[Provided material Boundary: Start]

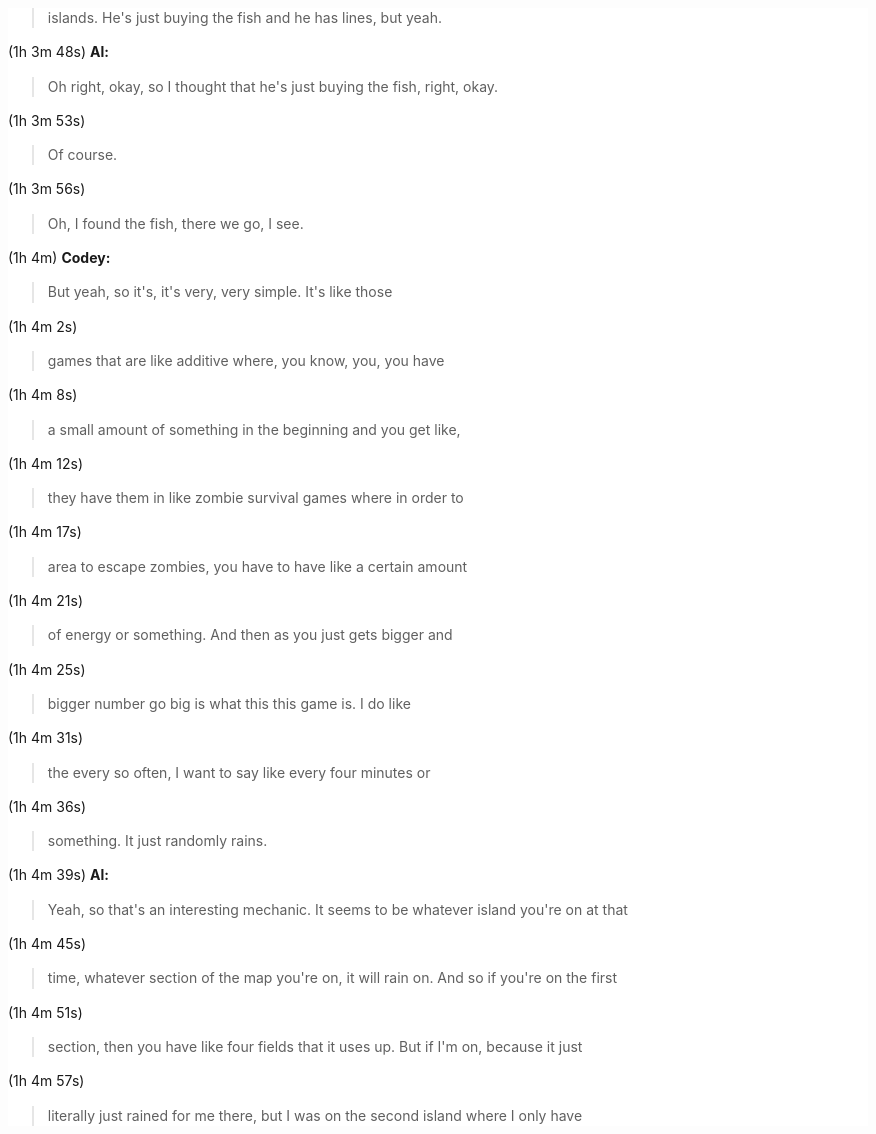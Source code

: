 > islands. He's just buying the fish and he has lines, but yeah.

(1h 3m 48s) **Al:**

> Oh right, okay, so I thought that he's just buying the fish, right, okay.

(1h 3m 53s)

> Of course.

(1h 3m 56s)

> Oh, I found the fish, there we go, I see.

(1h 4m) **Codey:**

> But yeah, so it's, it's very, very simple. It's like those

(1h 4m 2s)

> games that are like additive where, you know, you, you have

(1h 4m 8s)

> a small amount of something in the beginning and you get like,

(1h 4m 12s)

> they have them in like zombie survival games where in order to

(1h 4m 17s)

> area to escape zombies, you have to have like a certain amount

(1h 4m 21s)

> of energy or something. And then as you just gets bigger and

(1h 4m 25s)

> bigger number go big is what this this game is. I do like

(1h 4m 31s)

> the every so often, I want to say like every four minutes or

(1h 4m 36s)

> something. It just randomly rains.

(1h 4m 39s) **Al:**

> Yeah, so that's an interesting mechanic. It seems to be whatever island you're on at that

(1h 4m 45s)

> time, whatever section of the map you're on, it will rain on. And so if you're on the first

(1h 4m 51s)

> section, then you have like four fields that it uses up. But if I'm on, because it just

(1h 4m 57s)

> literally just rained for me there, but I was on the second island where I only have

[Provided material Boundary: End]
[Provided material Boundary: Start]

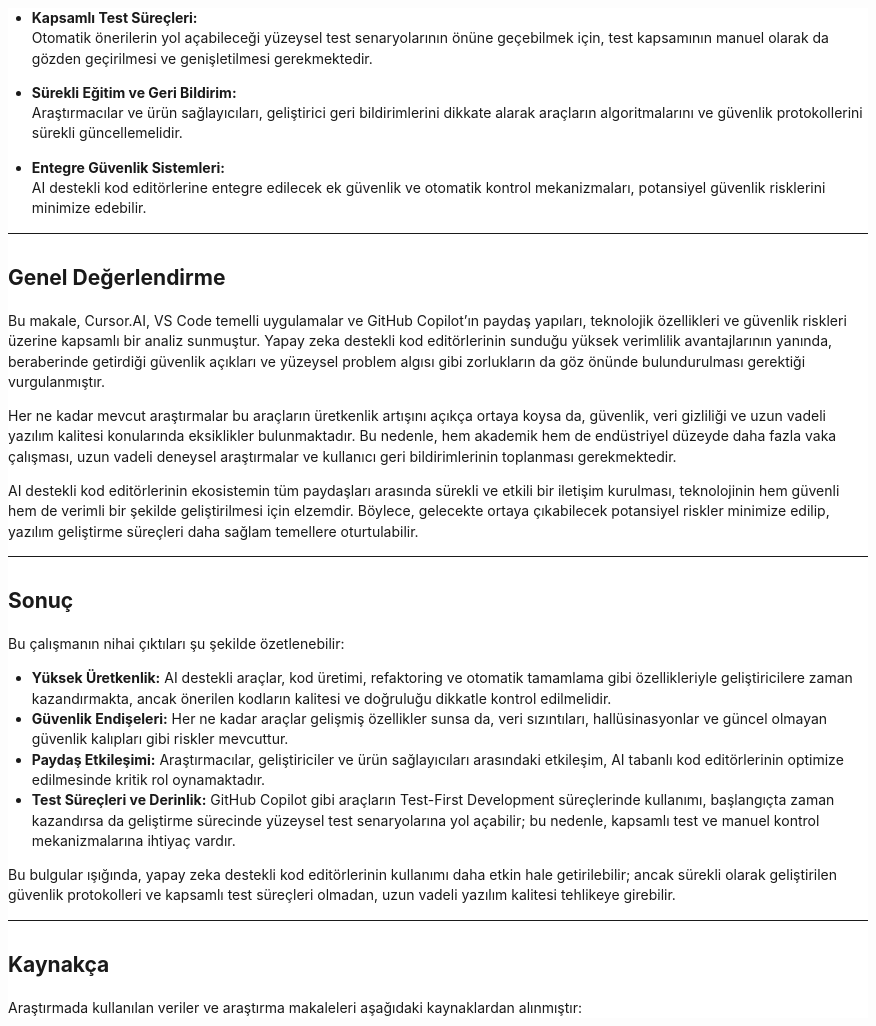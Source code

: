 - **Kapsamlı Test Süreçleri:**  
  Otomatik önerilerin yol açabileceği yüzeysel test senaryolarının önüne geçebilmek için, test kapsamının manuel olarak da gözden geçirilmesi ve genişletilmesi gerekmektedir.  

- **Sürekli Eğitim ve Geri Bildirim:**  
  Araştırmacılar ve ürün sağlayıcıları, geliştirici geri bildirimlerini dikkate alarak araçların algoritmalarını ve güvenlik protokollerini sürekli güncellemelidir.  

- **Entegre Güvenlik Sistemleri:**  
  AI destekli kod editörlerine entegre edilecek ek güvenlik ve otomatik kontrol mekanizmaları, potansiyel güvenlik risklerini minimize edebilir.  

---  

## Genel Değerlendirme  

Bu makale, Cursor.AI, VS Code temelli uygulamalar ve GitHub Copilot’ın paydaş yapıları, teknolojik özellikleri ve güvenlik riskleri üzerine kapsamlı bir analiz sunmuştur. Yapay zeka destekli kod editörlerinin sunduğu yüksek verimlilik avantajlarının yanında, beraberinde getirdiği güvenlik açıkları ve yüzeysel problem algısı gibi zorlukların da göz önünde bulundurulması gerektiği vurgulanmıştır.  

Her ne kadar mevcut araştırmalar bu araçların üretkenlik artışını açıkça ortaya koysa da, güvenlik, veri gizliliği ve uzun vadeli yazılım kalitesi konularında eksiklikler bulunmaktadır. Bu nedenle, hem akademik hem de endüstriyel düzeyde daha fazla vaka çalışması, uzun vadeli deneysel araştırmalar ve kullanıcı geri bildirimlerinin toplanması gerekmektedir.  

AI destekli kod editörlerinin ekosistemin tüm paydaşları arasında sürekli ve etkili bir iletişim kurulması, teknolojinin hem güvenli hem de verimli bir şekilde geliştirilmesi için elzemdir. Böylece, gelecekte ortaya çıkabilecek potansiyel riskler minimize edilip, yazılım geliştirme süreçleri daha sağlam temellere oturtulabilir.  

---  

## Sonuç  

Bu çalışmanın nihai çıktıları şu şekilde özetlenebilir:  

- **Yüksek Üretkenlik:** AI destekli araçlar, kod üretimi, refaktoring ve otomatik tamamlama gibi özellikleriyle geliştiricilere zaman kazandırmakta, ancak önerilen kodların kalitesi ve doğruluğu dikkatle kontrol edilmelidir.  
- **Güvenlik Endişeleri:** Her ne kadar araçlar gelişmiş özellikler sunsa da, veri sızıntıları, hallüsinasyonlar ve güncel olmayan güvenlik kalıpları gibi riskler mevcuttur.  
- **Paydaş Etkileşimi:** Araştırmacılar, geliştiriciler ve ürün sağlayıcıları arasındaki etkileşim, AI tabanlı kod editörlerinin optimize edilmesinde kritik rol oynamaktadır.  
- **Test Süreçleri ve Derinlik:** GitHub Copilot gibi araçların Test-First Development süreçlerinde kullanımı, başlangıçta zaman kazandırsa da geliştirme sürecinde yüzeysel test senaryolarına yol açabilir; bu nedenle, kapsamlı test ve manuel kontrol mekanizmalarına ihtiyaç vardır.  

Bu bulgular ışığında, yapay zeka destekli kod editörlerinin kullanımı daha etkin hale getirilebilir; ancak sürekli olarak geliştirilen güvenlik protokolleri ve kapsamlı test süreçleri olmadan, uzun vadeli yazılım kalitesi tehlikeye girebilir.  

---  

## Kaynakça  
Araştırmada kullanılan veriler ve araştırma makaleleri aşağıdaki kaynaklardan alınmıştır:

[Provided material Boundary: End]
[Provided material Boundary: Start]

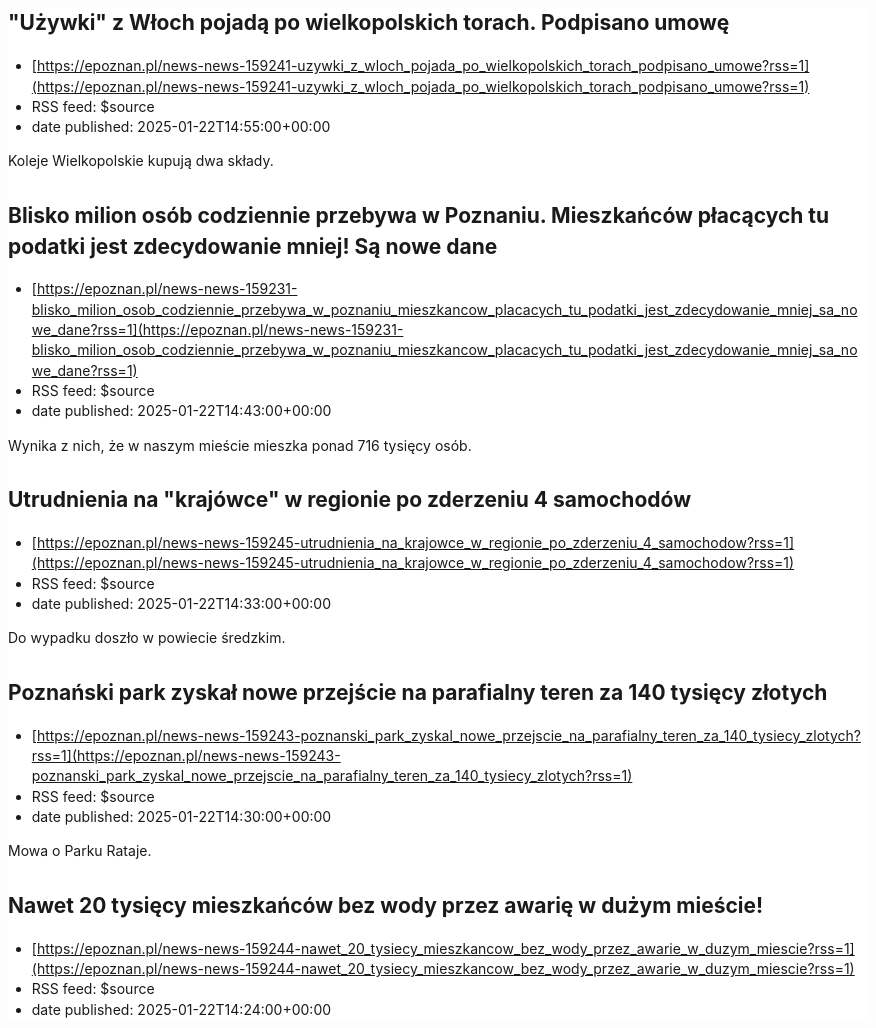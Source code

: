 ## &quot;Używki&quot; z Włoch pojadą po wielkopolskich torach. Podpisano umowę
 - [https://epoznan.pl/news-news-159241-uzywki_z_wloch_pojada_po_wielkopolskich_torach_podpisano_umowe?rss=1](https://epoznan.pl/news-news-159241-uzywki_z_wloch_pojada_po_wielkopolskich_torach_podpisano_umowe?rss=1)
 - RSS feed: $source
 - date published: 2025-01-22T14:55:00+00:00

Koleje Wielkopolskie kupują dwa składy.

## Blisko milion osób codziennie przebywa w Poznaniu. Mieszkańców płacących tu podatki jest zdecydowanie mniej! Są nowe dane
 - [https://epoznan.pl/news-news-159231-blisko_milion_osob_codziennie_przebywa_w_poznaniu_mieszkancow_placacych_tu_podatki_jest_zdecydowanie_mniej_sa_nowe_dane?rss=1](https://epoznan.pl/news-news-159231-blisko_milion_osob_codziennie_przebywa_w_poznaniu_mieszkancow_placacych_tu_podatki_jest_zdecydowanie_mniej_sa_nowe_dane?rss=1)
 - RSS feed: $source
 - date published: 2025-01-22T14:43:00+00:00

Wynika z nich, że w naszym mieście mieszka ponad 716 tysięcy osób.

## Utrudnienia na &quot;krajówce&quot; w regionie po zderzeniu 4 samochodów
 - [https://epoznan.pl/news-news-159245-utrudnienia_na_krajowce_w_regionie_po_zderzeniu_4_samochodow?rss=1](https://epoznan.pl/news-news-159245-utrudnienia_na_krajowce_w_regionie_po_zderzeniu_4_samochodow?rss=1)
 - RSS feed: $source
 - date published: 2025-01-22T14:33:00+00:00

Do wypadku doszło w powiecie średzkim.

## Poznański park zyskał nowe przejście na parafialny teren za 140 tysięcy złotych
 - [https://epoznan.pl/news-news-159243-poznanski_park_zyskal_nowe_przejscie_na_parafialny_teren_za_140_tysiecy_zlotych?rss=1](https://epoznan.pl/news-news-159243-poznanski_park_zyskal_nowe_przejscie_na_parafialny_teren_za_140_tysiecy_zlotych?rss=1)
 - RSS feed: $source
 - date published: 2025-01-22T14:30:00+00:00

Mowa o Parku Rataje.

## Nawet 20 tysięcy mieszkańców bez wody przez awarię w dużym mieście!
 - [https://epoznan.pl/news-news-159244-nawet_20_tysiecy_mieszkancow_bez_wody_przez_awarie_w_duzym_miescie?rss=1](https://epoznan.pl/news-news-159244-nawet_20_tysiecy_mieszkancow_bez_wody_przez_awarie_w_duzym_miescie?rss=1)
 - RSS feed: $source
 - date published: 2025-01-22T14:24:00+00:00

[Provided material Boundary: End]

What is required
Among the lines of the listing above, tally the ones holding the string "date" and give that count alone.

Response
5